Twitter is an online microblogging and social networking platform where users can post short messages, up to 280 characters’ length. These short messages are called Tweets. Having limited Tweet’s length supports the use of direct and concise language, which makes it easy for users to scan and read Tweets. However, it also becomes very challenging to write a Tweet. In addition to text, Tweets can also include pictures, sounds, or videos.
Nowadays, politicians, celebrities, and almost all influential personalities are using Twitter as a channel to communicate with the public and post about their lives and thoughts. This diverse and rich online presence of famous people on Twitter makes it a great place to find about events in the community, strengthen general knowledge, and connecting with people from all around the world. Moreover, companies, universities, organizations, and governments are also using Twitter to post about their events, plans, or products.
Twitter content is widely used in studying people’s opinions and attitudes toward several topics or products. This can help to better understand social problems and develop better solutions and improve regulations.

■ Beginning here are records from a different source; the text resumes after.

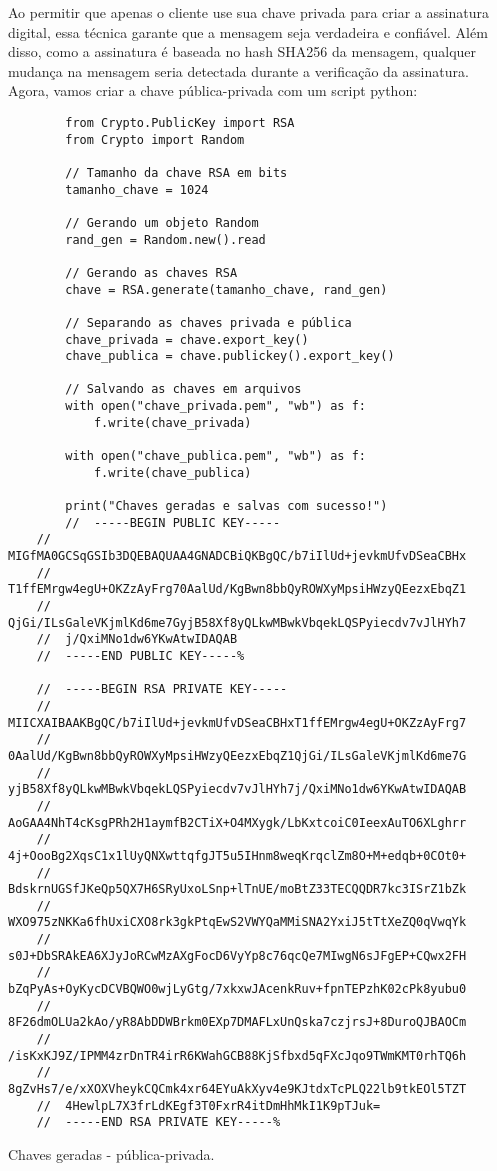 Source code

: \documentclass[a4paper,12pt]{article}
\newcommand{\printingbibliography}{%

    \pagestyle{myheadings}
    \markright{}
    \sloppy
    \printbibliography[heading=bibintoc, %
                   title=Refer\^encias %
                  ]
    \fussy%
}
\begin{document}
Ao permitir que apenas o cliente use sua chave privada para criar a assinatura digital, essa técnica 
garante que a mensagem seja verdadeira e confiável. Além disso, como a assinatura é baseada no hash 
SHA256 da mensagem, qualquer mudança na mensagem seria detectada durante a verificação da assinatura. 
Agora, vamos criar a chave p\'ublica-privada com um script python:

    \begin{listing}[!h]
        \begin{verbatim}
        from Crypto.PublicKey import RSA
        from Crypto import Random
    
        // Tamanho da chave RSA em bits
        tamanho_chave = 1024
    
        // Gerando um objeto Random
        rand_gen = Random.new().read
    
        // Gerando as chaves RSA
        chave = RSA.generate(tamanho_chave, rand_gen)
    
        // Separando as chaves privada e pública
        chave_privada = chave.export_key()
        chave_publica = chave.publickey().export_key()
    
        // Salvando as chaves em arquivos
        with open("chave_privada.pem", "wb") as f:
            f.write(chave_privada)
    
        with open("chave_publica.pem", "wb") as f:
            f.write(chave_publica)
    
        print("Chaves geradas e salvas com sucesso!")
        //  -----BEGIN PUBLIC KEY-----
    //  MIGfMA0GCSqGSIb3DQEBAQUAA4GNADCBiQKBgQC/b7iIlUd+jevkmUfvDSeaCBHx
    //  T1ffEMrgw4egU+OKZzAyFrg70AalUd/KgBwn8bbQyROWXyMpsiHWzyQEezxEbqZ1
    //  QjGi/ILsGaleVKjmlKd6me7GyjB58Xf8yQLkwMBwkVbqekLQSPyiecdv7vJlHYh7
    //  j/QxiMNo1dw6YKwAtwIDAQAB
    //  -----END PUBLIC KEY-----% 
    
    //  -----BEGIN RSA PRIVATE KEY-----
    //  MIICXAIBAAKBgQC/b7iIlUd+jevkmUfvDSeaCBHxT1ffEMrgw4egU+OKZzAyFrg7
    //  0AalUd/KgBwn8bbQyROWXyMpsiHWzyQEezxEbqZ1QjGi/ILsGaleVKjmlKd6me7G
    //  yjB58Xf8yQLkwMBwkVbqekLQSPyiecdv7vJlHYh7j/QxiMNo1dw6YKwAtwIDAQAB
    //  AoGAA4NhT4cKsgPRh2H1aymfB2CTiX+O4MXygk/LbKxtcoiC0IeexAuTO6XLghrr
    //  4j+OooBg2XqsC1x1lUyQNXwttqfgJT5u5IHnm8weqKrqclZm8O+M+edqb+0COt0+
    //  BdskrnUGSfJKeQp5QX7H6SRyUxoLSnp+lTnUE/moBtZ33TECQQDR7kc3ISrZ1bZk
    //  WXO975zNKKa6fhUxiCXO8rk3gkPtqEwS2VWYQaMMiSNA2YxiJ5tTtXeZQ0qVwqYk
    //  s0J+DbSRAkEA6XJyJoRCwMzAXgFocD6VyYp8c76qcQe7MIwgN6sJFgEP+CQwx2FH
    //  bZqPyAs+OyKycDCVBQWO0wjLyGtg/7xkxwJAcenkRuv+fpnTEPzhK02cPk8yubu0
    //  8F26dmOLUa2kAo/yR8AbDDWBrkm0EXp7DMAFLxUnQska7czjrsJ+8DuroQJBAOCm
    //  /isKxKJ9Z/IPMM4zrDnTR4irR6KWahGCB88KjSfbxd5qFXcJqo9TWmKMT0rhTQ6h
    //  8gZvHs7/e/xXOXVheykCQCmk4xr64EYuAkXyv4e9KJtdxTcPLQ22lb9tkEOl5TZT
    //  4HewlpL7X3frLdKEgf3T0FxrR4itDmHhMkI1K9pTJuk=
    //  -----END RSA PRIVATE KEY-----% 
    \end{verbatim}
    \caption{Chaves geradas - p\'ublica-privada.}
    \end{listing}

\printingbibliography
\end{document}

In this short post, I will show how to extract datasets from Twitter API using a Python library called Tweepy based on keywords and terms. The output dataset file includes a set of metadata for each Tweet in an easy-to-use CSV format.
Before starting with the code, you will need to follow the instructions provided by Twitter Developer Platform to get Twitter account access credentials. Twitter offers multiple account type depending on the purpose of downloading the data, each account type might have different features. After approving your request, you will receive consumer_key, consumer_secret, access_token, and access_token_secret, which are mandatory to access Twitter API.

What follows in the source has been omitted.